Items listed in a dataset

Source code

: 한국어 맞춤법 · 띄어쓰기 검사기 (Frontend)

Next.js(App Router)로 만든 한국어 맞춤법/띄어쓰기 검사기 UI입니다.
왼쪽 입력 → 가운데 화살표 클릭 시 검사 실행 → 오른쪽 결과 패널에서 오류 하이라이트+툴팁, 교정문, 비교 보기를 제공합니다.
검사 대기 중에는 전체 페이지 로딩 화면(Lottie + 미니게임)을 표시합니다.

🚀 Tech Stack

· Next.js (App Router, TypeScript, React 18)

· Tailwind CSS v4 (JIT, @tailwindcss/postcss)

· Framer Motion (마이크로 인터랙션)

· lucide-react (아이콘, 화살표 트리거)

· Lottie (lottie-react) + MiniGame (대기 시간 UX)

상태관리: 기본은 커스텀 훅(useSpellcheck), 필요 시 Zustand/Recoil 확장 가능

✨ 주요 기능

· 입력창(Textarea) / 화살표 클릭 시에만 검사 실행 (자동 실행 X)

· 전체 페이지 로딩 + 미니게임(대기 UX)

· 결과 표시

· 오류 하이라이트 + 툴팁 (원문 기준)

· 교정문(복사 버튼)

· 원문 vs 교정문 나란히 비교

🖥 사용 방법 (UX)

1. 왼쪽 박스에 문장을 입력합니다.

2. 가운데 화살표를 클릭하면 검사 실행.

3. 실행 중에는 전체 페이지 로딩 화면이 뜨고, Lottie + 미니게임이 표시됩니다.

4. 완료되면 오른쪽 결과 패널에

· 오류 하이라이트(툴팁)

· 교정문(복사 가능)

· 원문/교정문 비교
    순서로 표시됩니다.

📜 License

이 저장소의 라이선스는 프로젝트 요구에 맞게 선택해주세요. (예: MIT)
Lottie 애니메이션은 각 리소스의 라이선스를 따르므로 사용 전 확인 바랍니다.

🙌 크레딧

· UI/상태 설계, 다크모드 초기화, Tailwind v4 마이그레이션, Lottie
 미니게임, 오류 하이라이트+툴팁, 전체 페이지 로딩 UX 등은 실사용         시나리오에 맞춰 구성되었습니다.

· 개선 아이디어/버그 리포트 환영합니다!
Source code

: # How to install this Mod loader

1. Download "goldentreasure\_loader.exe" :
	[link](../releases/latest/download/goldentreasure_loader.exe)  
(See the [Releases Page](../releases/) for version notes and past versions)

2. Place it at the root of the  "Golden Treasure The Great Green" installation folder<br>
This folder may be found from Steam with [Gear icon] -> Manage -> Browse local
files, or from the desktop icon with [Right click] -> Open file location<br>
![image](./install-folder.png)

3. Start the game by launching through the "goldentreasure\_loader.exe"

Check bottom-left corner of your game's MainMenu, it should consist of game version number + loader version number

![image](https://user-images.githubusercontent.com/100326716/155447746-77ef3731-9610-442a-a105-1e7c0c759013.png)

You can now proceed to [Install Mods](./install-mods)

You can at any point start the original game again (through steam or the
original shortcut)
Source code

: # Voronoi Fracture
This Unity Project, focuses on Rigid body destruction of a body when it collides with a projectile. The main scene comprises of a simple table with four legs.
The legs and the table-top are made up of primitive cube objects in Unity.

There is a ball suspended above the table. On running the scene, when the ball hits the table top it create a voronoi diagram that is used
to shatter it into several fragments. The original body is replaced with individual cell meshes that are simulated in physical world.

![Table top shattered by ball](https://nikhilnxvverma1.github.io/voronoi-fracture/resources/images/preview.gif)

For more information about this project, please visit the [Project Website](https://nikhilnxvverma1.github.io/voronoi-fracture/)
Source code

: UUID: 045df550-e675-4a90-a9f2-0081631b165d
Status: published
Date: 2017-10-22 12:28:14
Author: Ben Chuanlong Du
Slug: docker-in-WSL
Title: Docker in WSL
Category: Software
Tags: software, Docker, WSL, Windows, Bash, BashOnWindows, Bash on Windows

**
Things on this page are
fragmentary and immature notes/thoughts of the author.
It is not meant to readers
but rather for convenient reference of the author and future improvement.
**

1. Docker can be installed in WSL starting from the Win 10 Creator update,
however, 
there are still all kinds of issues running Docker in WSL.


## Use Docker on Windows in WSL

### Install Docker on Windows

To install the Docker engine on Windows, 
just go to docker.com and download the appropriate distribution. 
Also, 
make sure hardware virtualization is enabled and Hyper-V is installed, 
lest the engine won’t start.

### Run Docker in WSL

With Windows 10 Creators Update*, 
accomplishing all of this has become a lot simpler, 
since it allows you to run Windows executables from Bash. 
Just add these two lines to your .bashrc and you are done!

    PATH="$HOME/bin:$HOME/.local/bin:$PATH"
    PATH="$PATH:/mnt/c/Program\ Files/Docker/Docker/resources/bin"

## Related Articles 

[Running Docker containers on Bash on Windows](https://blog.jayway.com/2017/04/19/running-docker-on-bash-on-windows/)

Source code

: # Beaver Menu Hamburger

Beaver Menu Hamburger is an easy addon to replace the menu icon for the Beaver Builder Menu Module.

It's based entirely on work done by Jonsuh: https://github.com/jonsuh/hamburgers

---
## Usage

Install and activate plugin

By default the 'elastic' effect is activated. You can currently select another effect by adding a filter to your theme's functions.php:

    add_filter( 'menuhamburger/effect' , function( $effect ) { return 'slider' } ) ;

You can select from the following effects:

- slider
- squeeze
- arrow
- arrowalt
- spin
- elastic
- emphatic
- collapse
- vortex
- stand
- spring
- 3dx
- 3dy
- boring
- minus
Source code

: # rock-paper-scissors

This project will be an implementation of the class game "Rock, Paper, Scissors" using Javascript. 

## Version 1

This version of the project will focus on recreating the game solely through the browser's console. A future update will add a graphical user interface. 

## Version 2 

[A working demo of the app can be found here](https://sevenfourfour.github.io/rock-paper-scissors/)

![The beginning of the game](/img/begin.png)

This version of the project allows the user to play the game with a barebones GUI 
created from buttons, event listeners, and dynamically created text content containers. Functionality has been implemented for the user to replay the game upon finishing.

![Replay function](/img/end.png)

§ DESCRIPTION OF THE TASK
If a line of the records above contains the word "found", count it; then give the total and nothing more.

§ ANSWER TO THIS TASK
2